I still could not get why memory usage is not coming down after [pool
release]. In OpenStep the memory usage does come down?

This problem is not with particular machine, it is coming on all machines

Can't remember which way the heap grows, but assuming it grows up ...

If you allocate a lot of memory, the heap grows taller.  If you then
free all that memory, the operating system reclaims it, but if anything
at all keeps hold of something near the top of the heap, the operating
system will not reclaim any of it below that bit that is still retained.
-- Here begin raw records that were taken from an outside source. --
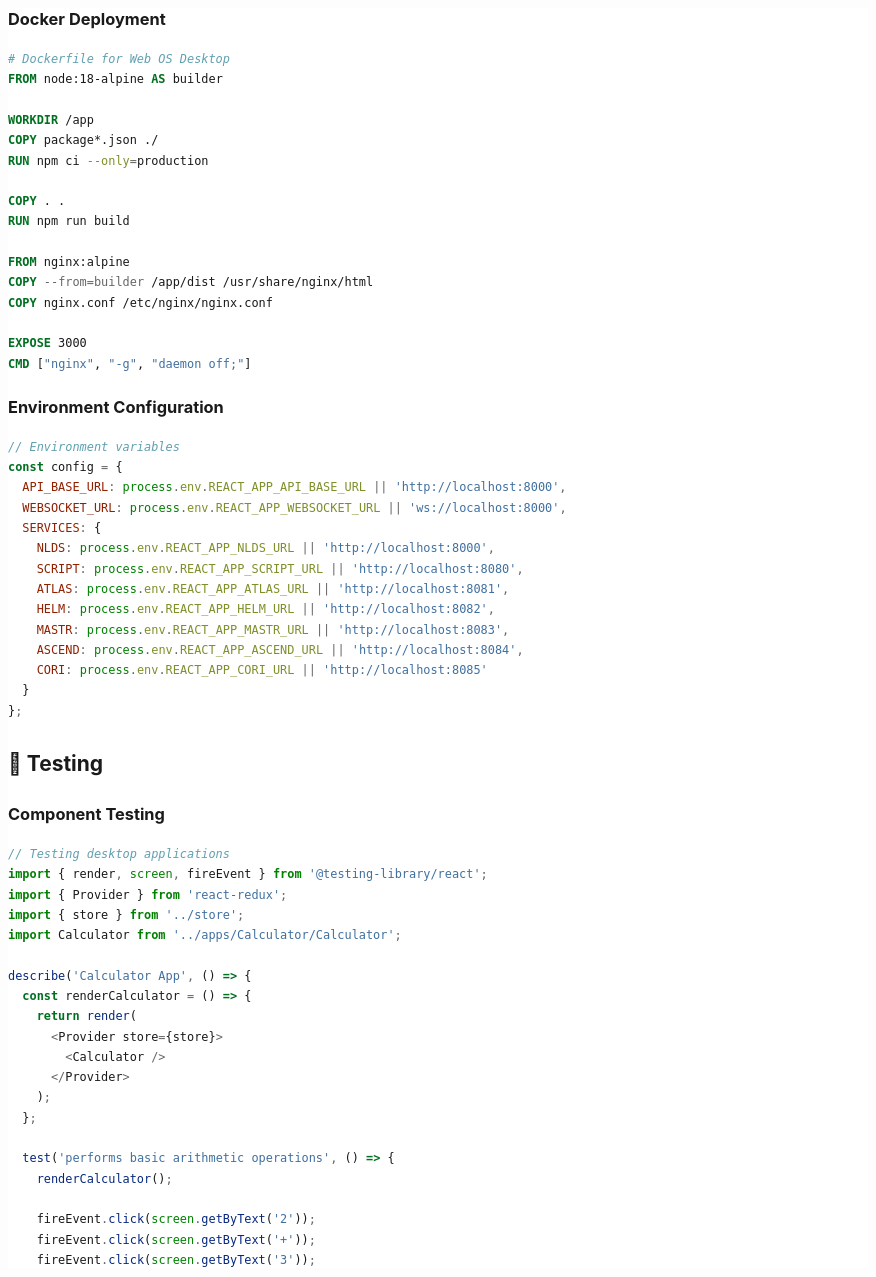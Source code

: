 ### Docker Deployment
```dockerfile
# Dockerfile for Web OS Desktop
FROM node:18-alpine AS builder

WORKDIR /app
COPY package*.json ./
RUN npm ci --only=production

COPY . .
RUN npm run build

FROM nginx:alpine
COPY --from=builder /app/dist /usr/share/nginx/html
COPY nginx.conf /etc/nginx/nginx.conf

EXPOSE 3000
CMD ["nginx", "-g", "daemon off;"]
```

### Environment Configuration
```javascript
// Environment variables
const config = {
  API_BASE_URL: process.env.REACT_APP_API_BASE_URL || 'http://localhost:8000',
  WEBSOCKET_URL: process.env.REACT_APP_WEBSOCKET_URL || 'ws://localhost:8000',
  SERVICES: {
    NLDS: process.env.REACT_APP_NLDS_URL || 'http://localhost:8000',
    SCRIPT: process.env.REACT_APP_SCRIPT_URL || 'http://localhost:8080',
    ATLAS: process.env.REACT_APP_ATLAS_URL || 'http://localhost:8081',
    HELM: process.env.REACT_APP_HELM_URL || 'http://localhost:8082',
    MASTR: process.env.REACT_APP_MASTR_URL || 'http://localhost:8083',
    ASCEND: process.env.REACT_APP_ASCEND_URL || 'http://localhost:8084',
    CORI: process.env.REACT_APP_CORI_URL || 'http://localhost:8085'
  }
};
```

## 🧪 Testing

### Component Testing
```javascript
// Testing desktop applications
import { render, screen, fireEvent } from '@testing-library/react';
import { Provider } from 'react-redux';
import { store } from '../store';
import Calculator from '../apps/Calculator/Calculator';

describe('Calculator App', () => {
  const renderCalculator = () => {
    return render(
      <Provider store={store}>
        <Calculator />
      </Provider>
    );
  };
  
  test('performs basic arithmetic operations', () => {
    renderCalculator();
    
    fireEvent.click(screen.getByText('2'));
    fireEvent.click(screen.getByText('+'));
    fireEvent.click(screen.getByText('3'));
```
The [NSAutoreleasePool +freeCache] method will release any cached autorelease
pool objects/memory ... ensuring that the autorelease pool itsself is not
responsible for hanging on to any memory at the top of the heap, but that
does not prevent something else hanging on to memory from near the top ... that something could be in your code, in the GNUstep base code, or even in
libc (or other libraries), so in general you can't control it, and it's
an effect of the way the operating system manages memory (this is the way
it works on GNU/Linux, the BSD/Mach operating system may have reclaimed
memory on a page by page basis, which would explain it's not exhibiting
this behavior).

As a rule this effect is harmless ... if most of the memory is not in use
(just a little at the top of the heap), then it will be swapped out, and
no physical memory will be used by it, and the swap usage will not continue
to grow because the unused part of the heap will be re-used whenever the
application needs it.

The only time this can really be a problem is with programs which have a huge peak in memory usage on startup ... the amount of swap space consumed by such a program is equal to its peak usage, so if you have lots of these programs on your system you can run out of swap space even though you have plenty of
memory to run the programs in a steady state.

The best solution to this is to re-code to reduce the peak memory usage
(often simply creating and destroying autorelease pools more frequently
will do this) - the alternative is to use a larger disk partition.